The Court while hearing this petition on 15 May 2019 found, prima facie, that the order impugned, ex facie, did not appear to be in accordance with the directions as framed by the Division Bench. This Court was constrained to notice this aspect since the impugned order on its plain reading failed to establish that the Disciplinary Authority conferred any consideration on the objections as raised or the replies submitted by the petitioner. All that the State Government appeared to have done post the writ petition being allowed on 11 April 2017 was to refer the entire matter to be examined by a Committee. As is manifest from the recitals appearing in paragraph-8 of the impugned order referred to above, it appeared that even this Committee did not independently evaluate or assess the objections taken by the petitioner to the findings of guilt or the detailed replies which were furnished by him in response to the show cause notices issued. The Committee appeared to have merely undertaken an exercise to quantify the loss stated to have been caused to public exchequer based upon the findings of guilt as recorded in the enquiry report.

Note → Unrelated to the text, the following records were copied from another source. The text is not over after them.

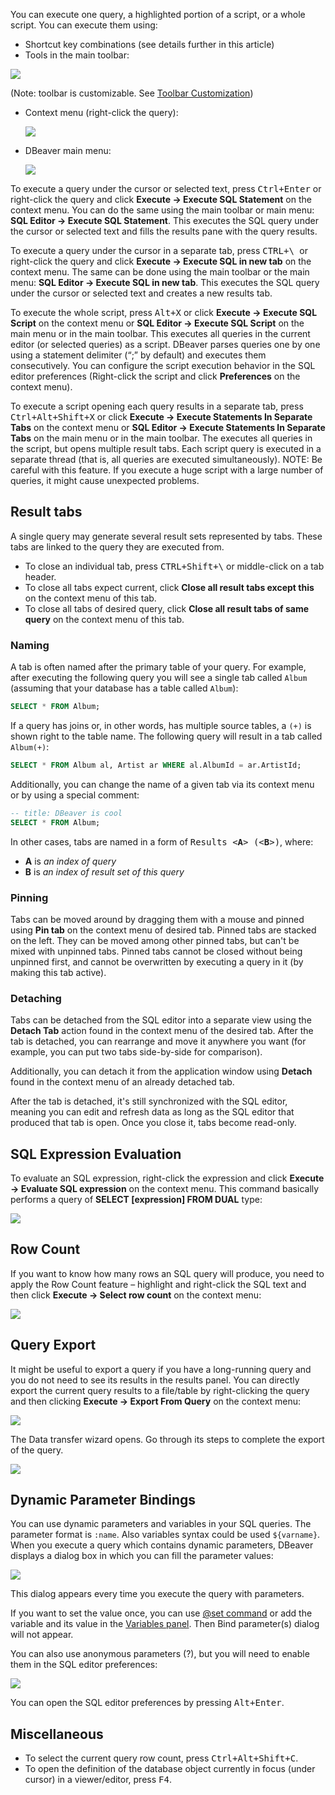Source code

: You can execute one query, a highlighted portion of a script, or a whole script. You can execute them using:
* Shortcut key combinations (see details further in this article)
* Tools in the main toolbar: 

![](images/ug/Execute-buttons.png) 

(Note: toolbar is customizable. See [Toolbar Customization](Toolbar-Customization))

* Context menu (right-click the query):

  ![](images/ug/execute-context-menu.png)

* DBeaver main menu:
 
  ![](images/ug/Execute-main-menu.png)

To execute a query under the cursor or selected text, press <kbd>Ctrl+Enter</kbd> or right-click the query and click **Execute -> Execute SQL Statement** on the context menu. You can do the same using the main toolbar or main menu: **SQL Editor -> Execute SQL Statement**. This executes the SQL query under the cursor or selected text and fills the results pane with the query results.

To execute a query under the cursor in a separate tab, press <kbd>CTRL+\ </kbd> or right-click the query and click **Execute -> Execute SQL in new tab** on the context menu. The same can be done using the main toolbar or the main menu: **SQL Editor -> Execute SQL in new tab**. This executes the SQL query under the cursor or selected text and creates a new results tab.

To execute the whole script, press <kbd>Alt+X</kbd> or click **Execute -> Execute SQL Script** on the context menu or **SQL Editor -> Execute SQL Script** on the main menu or in the main toolbar. This executes all queries in the current editor (or selected queries) as a script. DBeaver parses queries one by one using a statement delimiter (“;” by default) and executes them consecutively. You can configure the script execution behavior in the SQL editor preferences (Right-click the script and click **Preferences** on the context menu).

To execute a script opening each query results in a separate tab, press <kbd>Ctrl+Alt+Shift+X</kbd> or click **Execute -> Execute Statements In Separate Tabs** on the context menu or **SQL Editor -> Execute Statements In Separate Tabs** on the main menu or in the main toolbar. The executes all queries in the script, but opens multiple result tabs. Each script query is executed in a separate thread (that is, all queries are executed simultaneously).
NOTE: Be careful with this feature. If you execute a huge script with a large number of queries, it might cause
unexpected problems.

## Result tabs

A single query may generate several result sets represented by tabs. These tabs are linked to the query they are executed from.

* To close an individual tab, press <kbd>CTRL+Shift+&bsol;</kbd> or middle-click on a tab header. 
* To close all tabs expect current, click **Close all result tabs except this** on the context menu of this tab.
* To close all tabs of desired query, click **Close all result tabs of same query** on the context menu of this tab.

### Naming

A tab is often named after the primary table of your query. For example, after executing the following query you will see a single tab called `Album` (assuming that your database has a table called `Album`):

```sql
SELECT * FROM Album;
```

If a query has joins or, in other words, has multiple source tables, a `(+)` is shown right to the table name. The following query will result in a tab called `Album(+)`:

```sql
SELECT * FROM Album al, Artist ar WHERE al.AlbumId = ar.ArtistId;
```

Additionally, you can change the name of a given tab via its context menu or by using a special comment:

```sql
-- title: DBeaver is cool
SELECT * FROM Album;
```

In other cases, tabs are named in a form of <kbd>Results &lt;**A**&gt; (&lt;**B**&gt;)</kbd>, where:
* **A** is _an index of query_
* **B** is _an index of result set of this query_

### Pinning

Tabs can be moved around by dragging them with a mouse and pinned using **Pin tab** on the context menu of desired tab. Pinned tabs are stacked on the left. They can be moved among other pinned tabs, but can't be mixed with unpinned tabs. Pinned tabs cannot be closed without being unpinned first, and cannot be overwritten by executing a query in it (by making this tab active).

### Detaching

Tabs can be detached from the SQL editor into a separate view using the **Detach Tab** action found in the context menu of the desired tab. After the tab is detached, you can rearrange and move it anywhere you want (for example, you can put two tabs side-by-side for comparison).

Additionally, you can detach it from the application window using **Detach** found in the context menu of an already detached tab.

After the tab is detached, it's still synchronized with the SQL editor, meaning you can edit and refresh data as long as the SQL editor that produced that tab is open. Once you close it, tabs become read-only.

## SQL Expression Evaluation
To evaluate an SQL expression, right-click the expression and click **Execute -> Evaluate SQL expression** on the context menu. This command basically performs a query of **SELECT [expression] FROM DUAL** type:

![](images/ug/Evaluate-SQL-expression.png)

## Row Count
If you want to know how many rows an SQL query will produce, you need to apply the Row Count feature – highlight and right-click the SQL text and then click **Execute -> Select row count** on the context menu:

![](images/ug/Row-Count.png)

## Query Export
It might be useful to export a query if you have a long-running query and you do not need to see its results in the results panel. You can directly export the current query results to a file/table by right-clicking the query and then clicking **Execute -> Export From Query** on the context menu:

![](images/ug/Export-from-Query.png)

The Data transfer wizard opens. Go through its steps to complete the export of the query.

![](images/ug/Data-transfer-window.png)

## Dynamic Parameter Bindings

You can use dynamic parameters and variables in your SQL queries. The parameter format is `:name`. Also variables syntax could be used `${varname}`. When you execute a query which contains dynamic parameters, DBeaver displays a dialog box in which you can fill the parameter values:

![](images/ug/Bind-parameters-dialog.png)

This dialog appears every time you execute the query with parameters.

If you want to set the value once, you can use [@set command](https://github.com/dbeaver/dbeaver/wiki/Client-Side-Scripting) or add the variable and its value in the [Variables panel](https://github.com/dbeaver/dbeaver/wiki/Variables-panel). Then Bind parameter(s) dialog will not appear.

You can also use anonymous parameters (?), but you will need to enable them in the SQL editor preferences:

![](images/ug/Anonymous-SQL-params-Preferences.png)

You can open the SQL editor preferences by pressing <kbd>Alt+Enter</kbd>.

## Miscellaneous
* To select the current query row count, press <kbd>Ctrl+Alt+Shift+C</kbd>.
* To open the definition of the database object currently in focus (under cursor) in a viewer/editor, press <kbd>F4</kbd>.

Prior to the passing of the order impugned, the State Government is stated to have transmitted the relevant record to the Commission for its advice. The Commission also appeared to have failed to notice the fundamental flaws with which the impugned order suffered. Noticing the above, the Court on 15 May 2019 passed the following order:-

"Heard Sri Ashok Khare, learned Senior Counsel in support of this writ petition, Dr. Devendra Kumar Tiwari, learned Additional Chief Standing Counsel and Sri V.P. Varshney learned counsel for the Commission.

Presently and on a prima facie consideration of the submissions advanced, this Court finds itself unable to sustain the conclusions as recorded in paragraph 8 and on the basis of which the punishment has come to be imposed upon the petitioner. It is presently not established that the exercise as undertaken by the Disciplinary Authority is in accord with the spirit of the decision rendered inter partes by the Division Bench earlier.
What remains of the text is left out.